> _What the task asks_:
Read through the entries below and return each line with the word "NovaFeature".

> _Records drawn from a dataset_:

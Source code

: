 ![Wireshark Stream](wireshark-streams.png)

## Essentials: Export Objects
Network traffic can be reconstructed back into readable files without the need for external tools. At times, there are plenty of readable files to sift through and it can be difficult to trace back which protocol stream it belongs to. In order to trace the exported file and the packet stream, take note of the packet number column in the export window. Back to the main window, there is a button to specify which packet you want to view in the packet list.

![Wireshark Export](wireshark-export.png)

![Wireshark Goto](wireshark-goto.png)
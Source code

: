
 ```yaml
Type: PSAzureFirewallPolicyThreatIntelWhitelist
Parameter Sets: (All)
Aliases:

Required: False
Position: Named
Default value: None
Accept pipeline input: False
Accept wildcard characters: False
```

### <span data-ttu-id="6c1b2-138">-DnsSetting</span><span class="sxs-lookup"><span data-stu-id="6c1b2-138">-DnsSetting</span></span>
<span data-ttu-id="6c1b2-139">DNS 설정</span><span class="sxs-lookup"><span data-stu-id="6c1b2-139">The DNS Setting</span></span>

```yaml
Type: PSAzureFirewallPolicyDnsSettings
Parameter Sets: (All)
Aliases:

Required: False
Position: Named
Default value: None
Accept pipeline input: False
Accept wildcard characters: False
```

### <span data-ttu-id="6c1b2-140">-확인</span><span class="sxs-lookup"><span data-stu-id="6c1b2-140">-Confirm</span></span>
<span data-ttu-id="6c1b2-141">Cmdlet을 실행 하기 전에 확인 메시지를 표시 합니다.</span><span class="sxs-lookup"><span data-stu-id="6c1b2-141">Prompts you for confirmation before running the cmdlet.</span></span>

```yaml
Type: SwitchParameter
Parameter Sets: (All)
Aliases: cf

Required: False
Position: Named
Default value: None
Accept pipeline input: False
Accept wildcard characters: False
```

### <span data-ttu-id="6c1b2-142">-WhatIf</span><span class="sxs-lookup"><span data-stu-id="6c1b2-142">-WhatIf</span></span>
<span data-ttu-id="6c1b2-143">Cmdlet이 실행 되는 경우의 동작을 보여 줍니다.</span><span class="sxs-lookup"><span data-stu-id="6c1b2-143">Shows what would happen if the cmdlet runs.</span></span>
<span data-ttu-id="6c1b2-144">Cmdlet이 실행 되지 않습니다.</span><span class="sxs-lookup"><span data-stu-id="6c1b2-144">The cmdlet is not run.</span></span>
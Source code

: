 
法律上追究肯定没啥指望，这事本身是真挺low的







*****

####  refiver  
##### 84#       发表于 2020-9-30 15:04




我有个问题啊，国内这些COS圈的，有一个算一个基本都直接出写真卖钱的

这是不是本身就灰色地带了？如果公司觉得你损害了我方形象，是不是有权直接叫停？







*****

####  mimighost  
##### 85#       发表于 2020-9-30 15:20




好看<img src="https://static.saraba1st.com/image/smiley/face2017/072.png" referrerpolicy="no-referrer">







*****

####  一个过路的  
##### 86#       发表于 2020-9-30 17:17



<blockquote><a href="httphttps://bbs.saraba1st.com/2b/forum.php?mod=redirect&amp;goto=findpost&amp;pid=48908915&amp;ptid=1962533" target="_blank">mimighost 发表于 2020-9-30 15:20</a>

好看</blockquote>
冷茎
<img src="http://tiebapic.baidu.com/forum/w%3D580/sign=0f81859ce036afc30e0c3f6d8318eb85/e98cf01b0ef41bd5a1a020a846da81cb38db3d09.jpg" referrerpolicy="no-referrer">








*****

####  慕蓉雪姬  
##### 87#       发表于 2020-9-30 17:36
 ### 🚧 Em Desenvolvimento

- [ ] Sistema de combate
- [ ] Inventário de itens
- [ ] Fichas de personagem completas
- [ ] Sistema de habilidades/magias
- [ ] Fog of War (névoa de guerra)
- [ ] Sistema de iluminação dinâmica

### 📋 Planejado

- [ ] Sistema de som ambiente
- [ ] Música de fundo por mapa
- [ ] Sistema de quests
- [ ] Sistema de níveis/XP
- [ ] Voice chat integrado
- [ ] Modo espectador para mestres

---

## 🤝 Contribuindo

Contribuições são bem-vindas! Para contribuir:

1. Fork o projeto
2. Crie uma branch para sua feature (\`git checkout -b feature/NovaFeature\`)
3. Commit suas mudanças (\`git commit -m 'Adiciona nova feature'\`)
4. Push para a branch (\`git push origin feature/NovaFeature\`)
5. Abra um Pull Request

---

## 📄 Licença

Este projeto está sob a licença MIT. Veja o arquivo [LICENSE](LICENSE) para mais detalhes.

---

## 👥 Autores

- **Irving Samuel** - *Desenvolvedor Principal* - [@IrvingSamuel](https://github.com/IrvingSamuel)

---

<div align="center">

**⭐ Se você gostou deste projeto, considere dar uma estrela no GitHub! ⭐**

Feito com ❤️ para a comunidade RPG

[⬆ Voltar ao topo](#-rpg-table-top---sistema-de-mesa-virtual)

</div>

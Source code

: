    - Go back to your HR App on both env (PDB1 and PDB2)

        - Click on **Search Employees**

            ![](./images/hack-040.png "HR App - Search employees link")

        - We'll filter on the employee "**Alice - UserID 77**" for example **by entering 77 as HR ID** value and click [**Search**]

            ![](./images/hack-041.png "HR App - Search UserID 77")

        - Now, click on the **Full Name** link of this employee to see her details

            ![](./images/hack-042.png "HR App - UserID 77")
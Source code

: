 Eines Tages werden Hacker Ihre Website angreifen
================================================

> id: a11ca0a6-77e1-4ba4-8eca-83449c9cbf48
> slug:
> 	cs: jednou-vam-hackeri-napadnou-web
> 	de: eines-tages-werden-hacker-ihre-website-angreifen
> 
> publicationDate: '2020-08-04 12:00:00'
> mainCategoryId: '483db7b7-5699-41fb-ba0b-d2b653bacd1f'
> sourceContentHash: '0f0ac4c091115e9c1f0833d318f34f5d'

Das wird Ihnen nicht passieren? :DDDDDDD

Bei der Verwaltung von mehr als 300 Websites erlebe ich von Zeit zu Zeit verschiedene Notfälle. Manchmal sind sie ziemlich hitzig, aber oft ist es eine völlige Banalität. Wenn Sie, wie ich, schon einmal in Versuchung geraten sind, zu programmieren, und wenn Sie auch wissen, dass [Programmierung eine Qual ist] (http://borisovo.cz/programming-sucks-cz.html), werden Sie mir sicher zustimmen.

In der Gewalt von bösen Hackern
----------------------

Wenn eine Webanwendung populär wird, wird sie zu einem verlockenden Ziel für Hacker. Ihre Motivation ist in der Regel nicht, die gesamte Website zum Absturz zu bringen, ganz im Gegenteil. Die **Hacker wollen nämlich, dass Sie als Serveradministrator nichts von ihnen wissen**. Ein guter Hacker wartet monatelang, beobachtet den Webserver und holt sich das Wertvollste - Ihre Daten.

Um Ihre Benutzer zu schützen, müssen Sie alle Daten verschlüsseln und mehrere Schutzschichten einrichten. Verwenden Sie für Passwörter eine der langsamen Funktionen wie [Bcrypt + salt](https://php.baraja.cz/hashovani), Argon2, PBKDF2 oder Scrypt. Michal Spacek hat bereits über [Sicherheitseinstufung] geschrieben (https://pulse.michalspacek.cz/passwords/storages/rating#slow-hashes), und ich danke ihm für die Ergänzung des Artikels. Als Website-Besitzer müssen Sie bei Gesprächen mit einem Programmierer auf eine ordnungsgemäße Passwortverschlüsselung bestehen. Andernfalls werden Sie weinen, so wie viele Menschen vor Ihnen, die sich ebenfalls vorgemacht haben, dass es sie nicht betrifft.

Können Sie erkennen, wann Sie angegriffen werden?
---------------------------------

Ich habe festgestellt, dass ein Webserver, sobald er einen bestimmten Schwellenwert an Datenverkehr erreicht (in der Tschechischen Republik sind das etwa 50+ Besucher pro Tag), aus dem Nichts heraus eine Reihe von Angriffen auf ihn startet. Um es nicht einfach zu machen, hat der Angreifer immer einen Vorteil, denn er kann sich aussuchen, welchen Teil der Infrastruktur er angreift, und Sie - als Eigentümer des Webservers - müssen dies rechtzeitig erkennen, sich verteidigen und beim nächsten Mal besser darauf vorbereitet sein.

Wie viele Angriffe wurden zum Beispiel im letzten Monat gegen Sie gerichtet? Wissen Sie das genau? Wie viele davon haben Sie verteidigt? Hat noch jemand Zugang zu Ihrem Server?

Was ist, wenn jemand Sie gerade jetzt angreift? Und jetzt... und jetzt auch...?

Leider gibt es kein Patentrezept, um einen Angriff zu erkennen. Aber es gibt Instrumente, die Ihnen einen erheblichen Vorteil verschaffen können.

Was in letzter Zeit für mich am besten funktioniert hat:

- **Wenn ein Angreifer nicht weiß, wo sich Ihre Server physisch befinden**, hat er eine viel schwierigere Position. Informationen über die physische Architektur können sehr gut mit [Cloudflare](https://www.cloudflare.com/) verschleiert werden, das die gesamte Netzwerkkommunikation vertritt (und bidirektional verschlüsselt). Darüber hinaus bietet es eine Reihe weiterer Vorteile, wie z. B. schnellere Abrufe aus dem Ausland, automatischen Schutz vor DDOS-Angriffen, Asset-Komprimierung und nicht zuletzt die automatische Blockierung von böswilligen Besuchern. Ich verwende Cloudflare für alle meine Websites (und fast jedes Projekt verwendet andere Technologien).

> _Response for this exercise_:
2. Crie uma branch para sua feature (\`git checkout -b feature/NovaFeature\`)
4. Push para a branch (\`git push origin feature/NovaFeature\`)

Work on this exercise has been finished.